● WHAT TO WORK ON
The answer must be an exact copy of the lines from the one containing "C++23, is an" through the final line of the material, both included, and nothing else.
━━━━━━━━━━━━━━━━
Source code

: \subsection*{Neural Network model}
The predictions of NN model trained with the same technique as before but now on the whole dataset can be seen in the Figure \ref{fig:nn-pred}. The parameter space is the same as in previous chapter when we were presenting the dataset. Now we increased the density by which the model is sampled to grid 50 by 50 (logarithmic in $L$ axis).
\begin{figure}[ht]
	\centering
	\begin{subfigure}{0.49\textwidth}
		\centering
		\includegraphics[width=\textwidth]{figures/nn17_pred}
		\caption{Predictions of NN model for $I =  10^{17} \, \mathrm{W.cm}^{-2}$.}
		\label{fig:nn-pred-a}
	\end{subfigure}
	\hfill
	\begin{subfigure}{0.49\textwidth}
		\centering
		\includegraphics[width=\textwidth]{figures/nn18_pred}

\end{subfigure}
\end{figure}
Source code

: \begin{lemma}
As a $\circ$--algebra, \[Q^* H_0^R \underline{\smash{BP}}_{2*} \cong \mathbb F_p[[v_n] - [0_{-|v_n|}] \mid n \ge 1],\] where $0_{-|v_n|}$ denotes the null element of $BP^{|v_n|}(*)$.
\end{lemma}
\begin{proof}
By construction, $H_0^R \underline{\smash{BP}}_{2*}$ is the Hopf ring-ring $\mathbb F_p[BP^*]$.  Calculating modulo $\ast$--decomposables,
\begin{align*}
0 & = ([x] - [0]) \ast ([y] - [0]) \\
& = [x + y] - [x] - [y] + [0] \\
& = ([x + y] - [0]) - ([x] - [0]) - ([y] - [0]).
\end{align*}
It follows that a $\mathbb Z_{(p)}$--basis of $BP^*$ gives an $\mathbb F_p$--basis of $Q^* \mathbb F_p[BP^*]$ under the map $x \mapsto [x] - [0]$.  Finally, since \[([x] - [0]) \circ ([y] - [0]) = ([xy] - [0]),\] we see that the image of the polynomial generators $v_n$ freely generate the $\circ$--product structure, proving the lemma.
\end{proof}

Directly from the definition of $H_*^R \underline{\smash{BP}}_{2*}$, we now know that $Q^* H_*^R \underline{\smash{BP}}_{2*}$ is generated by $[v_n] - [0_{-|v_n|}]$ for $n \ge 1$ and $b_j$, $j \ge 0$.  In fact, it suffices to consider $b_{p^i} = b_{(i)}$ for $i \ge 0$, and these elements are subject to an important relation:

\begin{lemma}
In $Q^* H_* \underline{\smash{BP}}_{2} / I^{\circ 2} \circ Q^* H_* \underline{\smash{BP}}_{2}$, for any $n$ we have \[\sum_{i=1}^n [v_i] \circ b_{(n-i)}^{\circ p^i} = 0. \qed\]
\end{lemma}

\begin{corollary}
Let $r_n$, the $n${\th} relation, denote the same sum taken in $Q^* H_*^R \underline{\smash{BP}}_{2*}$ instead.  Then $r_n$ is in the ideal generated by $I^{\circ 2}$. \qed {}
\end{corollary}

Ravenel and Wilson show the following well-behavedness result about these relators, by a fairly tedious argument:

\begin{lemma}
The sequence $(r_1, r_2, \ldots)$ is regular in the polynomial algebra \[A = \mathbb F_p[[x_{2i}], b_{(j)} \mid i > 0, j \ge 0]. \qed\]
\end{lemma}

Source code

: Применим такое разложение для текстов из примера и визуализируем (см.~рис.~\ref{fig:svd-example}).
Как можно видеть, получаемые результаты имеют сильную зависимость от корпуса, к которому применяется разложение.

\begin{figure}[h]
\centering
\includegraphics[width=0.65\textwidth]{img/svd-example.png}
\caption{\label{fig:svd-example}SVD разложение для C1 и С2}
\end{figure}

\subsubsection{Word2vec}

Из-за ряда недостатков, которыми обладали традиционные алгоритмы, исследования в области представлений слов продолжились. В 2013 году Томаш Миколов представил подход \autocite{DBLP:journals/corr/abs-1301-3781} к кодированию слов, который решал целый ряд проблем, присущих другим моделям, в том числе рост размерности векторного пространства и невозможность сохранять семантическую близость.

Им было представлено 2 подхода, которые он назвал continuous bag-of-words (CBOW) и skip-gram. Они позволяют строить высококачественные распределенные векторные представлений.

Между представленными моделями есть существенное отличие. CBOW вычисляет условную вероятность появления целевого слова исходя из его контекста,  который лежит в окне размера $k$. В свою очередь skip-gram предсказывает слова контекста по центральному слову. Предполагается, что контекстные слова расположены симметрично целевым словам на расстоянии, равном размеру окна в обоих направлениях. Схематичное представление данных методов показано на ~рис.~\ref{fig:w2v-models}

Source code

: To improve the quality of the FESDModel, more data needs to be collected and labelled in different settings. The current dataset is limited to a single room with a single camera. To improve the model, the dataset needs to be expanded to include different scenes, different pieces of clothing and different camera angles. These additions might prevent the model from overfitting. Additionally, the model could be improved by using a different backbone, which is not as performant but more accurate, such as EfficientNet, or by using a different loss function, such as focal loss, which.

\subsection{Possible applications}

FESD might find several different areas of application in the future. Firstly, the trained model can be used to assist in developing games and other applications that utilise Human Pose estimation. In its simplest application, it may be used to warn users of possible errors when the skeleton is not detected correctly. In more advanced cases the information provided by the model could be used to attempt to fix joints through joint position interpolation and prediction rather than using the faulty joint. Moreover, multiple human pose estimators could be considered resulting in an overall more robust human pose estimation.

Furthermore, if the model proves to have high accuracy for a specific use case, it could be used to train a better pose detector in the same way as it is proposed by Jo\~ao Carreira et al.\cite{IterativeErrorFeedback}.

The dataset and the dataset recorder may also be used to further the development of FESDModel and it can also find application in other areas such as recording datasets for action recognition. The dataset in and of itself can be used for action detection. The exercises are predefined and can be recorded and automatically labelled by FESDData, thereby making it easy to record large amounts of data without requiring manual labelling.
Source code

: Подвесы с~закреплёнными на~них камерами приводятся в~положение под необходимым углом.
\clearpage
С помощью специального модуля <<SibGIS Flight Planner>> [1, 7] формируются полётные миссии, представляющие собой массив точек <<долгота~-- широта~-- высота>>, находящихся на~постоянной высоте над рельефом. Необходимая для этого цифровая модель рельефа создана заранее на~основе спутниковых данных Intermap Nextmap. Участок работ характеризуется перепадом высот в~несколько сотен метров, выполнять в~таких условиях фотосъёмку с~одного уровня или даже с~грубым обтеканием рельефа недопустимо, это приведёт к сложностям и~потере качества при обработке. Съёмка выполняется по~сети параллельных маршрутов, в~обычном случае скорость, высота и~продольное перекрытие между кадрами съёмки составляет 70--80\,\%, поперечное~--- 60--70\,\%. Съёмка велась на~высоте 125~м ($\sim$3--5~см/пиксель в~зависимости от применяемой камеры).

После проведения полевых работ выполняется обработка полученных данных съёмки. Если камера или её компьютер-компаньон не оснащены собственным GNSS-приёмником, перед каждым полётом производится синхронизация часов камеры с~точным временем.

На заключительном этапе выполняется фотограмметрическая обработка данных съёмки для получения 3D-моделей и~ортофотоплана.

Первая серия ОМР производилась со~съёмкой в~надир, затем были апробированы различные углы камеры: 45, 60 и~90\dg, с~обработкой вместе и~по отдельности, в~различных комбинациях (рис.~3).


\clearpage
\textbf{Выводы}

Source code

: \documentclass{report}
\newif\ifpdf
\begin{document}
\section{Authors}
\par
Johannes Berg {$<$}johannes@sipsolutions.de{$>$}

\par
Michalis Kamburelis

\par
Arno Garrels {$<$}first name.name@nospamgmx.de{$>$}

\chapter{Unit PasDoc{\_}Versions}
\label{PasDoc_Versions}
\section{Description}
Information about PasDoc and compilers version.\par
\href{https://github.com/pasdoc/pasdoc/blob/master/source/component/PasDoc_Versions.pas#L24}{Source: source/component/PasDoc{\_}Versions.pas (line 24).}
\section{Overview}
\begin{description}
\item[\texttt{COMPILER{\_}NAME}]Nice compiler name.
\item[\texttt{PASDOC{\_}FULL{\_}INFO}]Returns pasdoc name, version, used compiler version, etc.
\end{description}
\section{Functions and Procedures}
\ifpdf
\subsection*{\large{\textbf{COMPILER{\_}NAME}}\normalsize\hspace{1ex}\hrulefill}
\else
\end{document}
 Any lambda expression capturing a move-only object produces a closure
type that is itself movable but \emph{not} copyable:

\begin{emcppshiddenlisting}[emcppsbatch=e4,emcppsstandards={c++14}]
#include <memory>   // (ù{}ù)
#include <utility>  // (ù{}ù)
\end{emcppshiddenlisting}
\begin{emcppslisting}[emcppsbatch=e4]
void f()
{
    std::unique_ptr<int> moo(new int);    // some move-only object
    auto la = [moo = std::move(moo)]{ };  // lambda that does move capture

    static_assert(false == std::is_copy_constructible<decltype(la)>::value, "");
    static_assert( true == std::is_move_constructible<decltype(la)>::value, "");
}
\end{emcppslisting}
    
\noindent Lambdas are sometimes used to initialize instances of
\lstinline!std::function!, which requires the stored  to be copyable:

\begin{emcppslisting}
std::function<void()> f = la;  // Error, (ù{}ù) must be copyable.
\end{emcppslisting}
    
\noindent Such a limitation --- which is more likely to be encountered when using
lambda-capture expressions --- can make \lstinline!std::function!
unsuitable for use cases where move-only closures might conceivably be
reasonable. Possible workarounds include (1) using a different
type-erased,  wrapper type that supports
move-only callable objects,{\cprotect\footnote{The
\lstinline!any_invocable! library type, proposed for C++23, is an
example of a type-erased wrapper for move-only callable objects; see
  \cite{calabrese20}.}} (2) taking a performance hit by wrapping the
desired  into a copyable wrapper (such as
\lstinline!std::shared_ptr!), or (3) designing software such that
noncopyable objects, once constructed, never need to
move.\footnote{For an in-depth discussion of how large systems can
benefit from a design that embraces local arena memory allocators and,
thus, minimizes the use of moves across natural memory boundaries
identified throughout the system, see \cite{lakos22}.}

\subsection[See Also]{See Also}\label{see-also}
━━━━━━━━━━━━━━━━
● TASK ANSWER
\lstinline!any_invocable! library type, proposed for C++23, is an
example of a type-erased wrapper for move-only callable objects; see
  \cite{calabrese20}.}} (2) taking a performance hit by wrapping the
desired  into a copyable wrapper (such as
\lstinline!std::shared_ptr!), or (3) designing software such that
noncopyable objects, once constructed, never need to
move.\footnote{For an in-depth discussion of how large systems can
benefit from a design that embraces local arena memory allocators and,
thus, minimizes the use of moves across natural memory boundaries
identified throughout the system, see \cite{lakos22}.}

\subsection[See Also]{See Also}\label{see-also}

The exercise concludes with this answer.